I recently read the article posted by Steven D. Levitt (author of Freakonomics) on his New York Time’s blog. Entitled Tattoonomics, Part I (presumably there will be a Part II), Levitt raises the question, “Why get a tattoo?”
I have tattoos and I get asked this question all the time. I fondly remember getting caught in a surprise pincer attack on the subject of tattoos last April by both my father and my boyfriend’s parents while we drank coffee at a restaurant in Osaka. Apparently, my boyfriend casually mentioned to his mother that he was thinking about getting another tattoo during a Skype conversation a few weeks earlier. He probably didn’t think much of it, unaware that even mentioning a hypothetical future tattoo to his mother was the equivalent of dropping an A-bomb right in the middle of their dining room. (And, no, that metaphor wasn’t meant to express any insensitivity towards the atomic bombings of Hiroshima and Nagasaki).
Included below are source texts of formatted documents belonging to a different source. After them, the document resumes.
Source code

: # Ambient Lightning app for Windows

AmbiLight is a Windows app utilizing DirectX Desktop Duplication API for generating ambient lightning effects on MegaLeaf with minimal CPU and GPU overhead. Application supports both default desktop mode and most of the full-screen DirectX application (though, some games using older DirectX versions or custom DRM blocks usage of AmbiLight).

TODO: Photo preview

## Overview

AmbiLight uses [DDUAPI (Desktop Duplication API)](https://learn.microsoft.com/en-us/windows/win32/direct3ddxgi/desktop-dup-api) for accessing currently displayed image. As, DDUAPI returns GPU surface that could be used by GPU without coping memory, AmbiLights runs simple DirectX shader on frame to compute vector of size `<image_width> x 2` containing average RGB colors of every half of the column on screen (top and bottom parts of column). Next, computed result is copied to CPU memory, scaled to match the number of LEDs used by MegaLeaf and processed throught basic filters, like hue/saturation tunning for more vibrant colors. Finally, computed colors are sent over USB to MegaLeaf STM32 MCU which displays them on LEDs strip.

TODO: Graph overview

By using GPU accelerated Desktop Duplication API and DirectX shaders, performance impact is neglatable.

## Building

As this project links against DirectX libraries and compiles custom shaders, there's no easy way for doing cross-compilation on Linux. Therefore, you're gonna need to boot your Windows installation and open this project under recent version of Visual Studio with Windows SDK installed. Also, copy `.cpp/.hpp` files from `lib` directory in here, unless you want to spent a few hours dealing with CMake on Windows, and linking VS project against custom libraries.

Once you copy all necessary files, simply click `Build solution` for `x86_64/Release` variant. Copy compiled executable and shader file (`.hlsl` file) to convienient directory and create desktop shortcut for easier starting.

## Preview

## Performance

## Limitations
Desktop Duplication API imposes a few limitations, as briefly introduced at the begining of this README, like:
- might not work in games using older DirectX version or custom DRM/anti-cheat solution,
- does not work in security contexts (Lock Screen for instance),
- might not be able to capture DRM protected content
Hide and I went to get tattooed at Chameleon Tattoo in Harvard Square. This is not a tattoo parlor I would recommend for people who want original artwork or big pieces (all of my friends with either go elsewhere). But their artists are very good with a tattoo gun and because Hide and I had images from old Japanese stuff, we just wanted a steady hand.
I got Namu Myoho Renge Kyo tattooed on my back. It’s the Daimoku from Nichiren Buddhism (Wikipedia it). Hide got the crest from his ancestor Honda Tadakatsu on his left shoulder.